> **Stored records**
*-*-*

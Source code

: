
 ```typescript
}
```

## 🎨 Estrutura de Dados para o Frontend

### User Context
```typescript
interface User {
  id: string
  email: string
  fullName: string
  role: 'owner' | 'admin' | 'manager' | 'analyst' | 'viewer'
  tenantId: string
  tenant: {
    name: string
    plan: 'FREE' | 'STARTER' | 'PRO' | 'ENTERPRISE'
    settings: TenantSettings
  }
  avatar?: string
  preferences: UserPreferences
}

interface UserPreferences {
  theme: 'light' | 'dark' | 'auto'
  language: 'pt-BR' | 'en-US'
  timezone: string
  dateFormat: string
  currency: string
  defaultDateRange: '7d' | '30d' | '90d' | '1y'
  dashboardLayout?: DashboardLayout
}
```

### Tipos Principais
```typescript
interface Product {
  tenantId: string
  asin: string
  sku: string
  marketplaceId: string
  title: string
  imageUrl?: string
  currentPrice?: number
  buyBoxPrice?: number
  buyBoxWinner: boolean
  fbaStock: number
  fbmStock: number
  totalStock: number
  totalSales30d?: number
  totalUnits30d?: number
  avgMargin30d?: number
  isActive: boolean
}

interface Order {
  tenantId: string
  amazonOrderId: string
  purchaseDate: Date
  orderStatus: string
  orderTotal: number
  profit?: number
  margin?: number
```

*-*-*

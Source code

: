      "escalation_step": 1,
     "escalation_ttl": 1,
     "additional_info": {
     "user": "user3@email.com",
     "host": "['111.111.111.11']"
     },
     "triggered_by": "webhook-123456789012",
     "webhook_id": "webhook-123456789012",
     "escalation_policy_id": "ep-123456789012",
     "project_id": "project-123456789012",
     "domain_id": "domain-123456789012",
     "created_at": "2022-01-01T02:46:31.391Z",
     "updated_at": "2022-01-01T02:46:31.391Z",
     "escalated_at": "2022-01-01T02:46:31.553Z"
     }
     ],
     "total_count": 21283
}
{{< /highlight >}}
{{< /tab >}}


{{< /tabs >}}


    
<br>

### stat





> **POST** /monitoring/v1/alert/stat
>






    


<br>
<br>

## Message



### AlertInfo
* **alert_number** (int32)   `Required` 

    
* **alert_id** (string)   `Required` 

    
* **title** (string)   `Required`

*-*-*

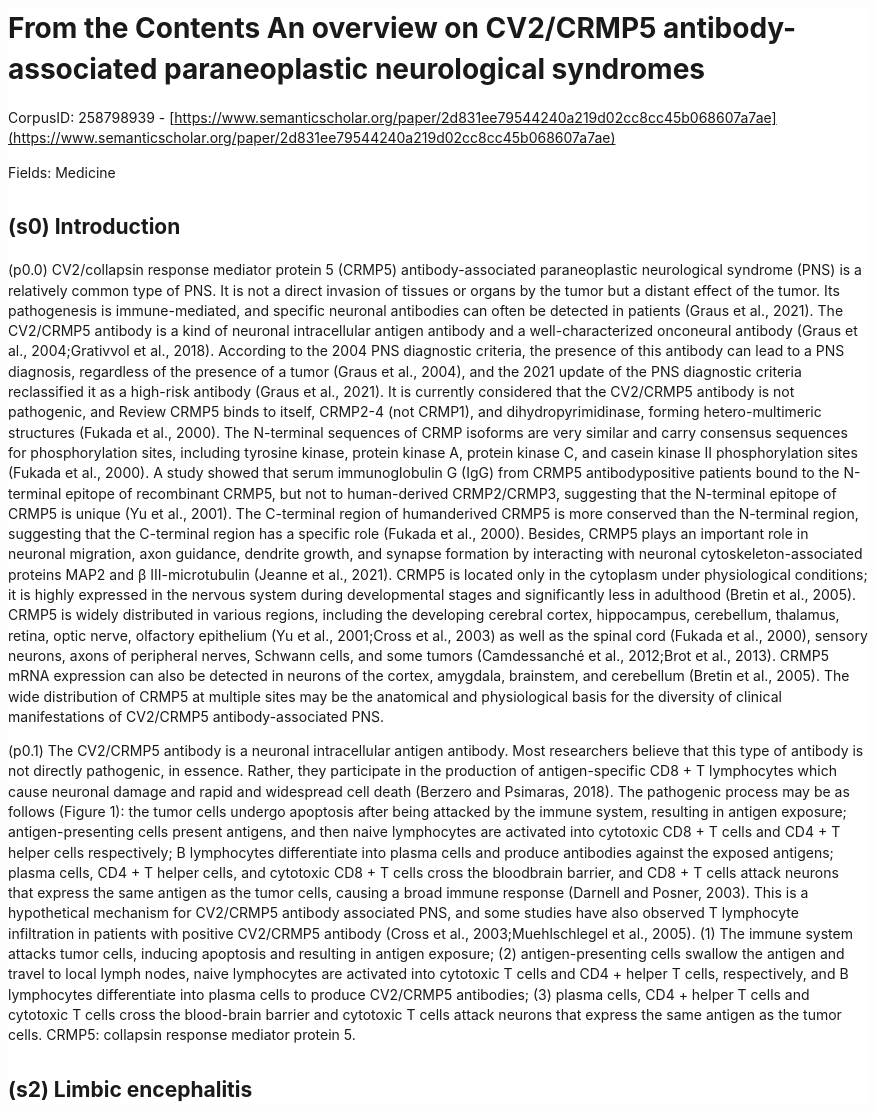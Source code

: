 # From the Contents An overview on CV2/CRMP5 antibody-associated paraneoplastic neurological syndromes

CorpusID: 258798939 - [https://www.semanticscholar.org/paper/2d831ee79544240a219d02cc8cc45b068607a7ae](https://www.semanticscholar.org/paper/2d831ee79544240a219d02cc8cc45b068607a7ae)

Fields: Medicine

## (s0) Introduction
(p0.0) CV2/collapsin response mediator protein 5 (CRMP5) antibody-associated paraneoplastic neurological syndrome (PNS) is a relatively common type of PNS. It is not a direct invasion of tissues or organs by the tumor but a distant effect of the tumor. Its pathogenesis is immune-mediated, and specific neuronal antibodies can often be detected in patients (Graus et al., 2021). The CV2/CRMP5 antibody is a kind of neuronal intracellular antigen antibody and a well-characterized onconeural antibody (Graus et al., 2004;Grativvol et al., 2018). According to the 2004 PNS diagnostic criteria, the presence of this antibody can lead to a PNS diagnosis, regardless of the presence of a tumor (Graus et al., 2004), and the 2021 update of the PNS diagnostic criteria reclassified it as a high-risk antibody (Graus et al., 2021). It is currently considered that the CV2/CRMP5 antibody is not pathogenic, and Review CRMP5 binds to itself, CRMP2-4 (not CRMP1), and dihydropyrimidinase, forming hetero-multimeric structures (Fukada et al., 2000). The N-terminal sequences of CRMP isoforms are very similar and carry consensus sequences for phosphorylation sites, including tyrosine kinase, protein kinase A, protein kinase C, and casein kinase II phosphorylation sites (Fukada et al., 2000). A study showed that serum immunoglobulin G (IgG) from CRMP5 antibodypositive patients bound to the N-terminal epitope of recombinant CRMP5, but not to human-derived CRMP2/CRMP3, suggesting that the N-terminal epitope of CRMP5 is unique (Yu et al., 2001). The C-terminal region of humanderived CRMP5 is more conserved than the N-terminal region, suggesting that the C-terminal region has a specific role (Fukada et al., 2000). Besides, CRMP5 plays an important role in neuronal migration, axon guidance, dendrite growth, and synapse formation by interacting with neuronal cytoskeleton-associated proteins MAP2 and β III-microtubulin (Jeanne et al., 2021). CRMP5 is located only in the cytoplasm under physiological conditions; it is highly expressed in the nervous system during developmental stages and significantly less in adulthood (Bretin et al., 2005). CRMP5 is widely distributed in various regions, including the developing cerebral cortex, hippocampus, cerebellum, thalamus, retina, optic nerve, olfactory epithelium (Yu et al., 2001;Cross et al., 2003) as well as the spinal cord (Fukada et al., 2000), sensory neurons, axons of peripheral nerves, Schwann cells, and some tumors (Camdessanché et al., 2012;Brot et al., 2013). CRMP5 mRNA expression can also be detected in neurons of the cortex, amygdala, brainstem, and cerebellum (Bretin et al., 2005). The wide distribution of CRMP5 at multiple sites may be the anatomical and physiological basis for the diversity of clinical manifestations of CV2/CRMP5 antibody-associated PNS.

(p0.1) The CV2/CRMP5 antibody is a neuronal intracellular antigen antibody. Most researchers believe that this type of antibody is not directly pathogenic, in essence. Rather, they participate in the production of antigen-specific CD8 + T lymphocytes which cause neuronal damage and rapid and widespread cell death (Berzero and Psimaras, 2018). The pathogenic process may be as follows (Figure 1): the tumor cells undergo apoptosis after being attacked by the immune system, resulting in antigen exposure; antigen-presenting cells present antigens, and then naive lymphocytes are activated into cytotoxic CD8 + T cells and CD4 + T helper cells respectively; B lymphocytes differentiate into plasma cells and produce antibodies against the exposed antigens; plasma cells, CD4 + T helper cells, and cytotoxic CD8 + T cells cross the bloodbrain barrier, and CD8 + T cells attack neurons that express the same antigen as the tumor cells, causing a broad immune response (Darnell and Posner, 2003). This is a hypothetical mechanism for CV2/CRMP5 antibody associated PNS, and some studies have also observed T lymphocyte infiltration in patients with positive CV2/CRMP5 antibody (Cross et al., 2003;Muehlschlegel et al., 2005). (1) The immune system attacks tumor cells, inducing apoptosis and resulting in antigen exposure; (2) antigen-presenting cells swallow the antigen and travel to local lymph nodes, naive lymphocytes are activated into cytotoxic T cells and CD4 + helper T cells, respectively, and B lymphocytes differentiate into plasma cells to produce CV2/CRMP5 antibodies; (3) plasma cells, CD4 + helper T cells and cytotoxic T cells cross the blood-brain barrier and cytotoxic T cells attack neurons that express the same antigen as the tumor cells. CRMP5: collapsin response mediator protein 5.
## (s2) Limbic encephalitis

*-*-*

> **EXERCISE INSTRUCTIONS**
State how many lines in the records above contain the word "webhook". Write the number alone.

> **EXERCISE RESULT**
2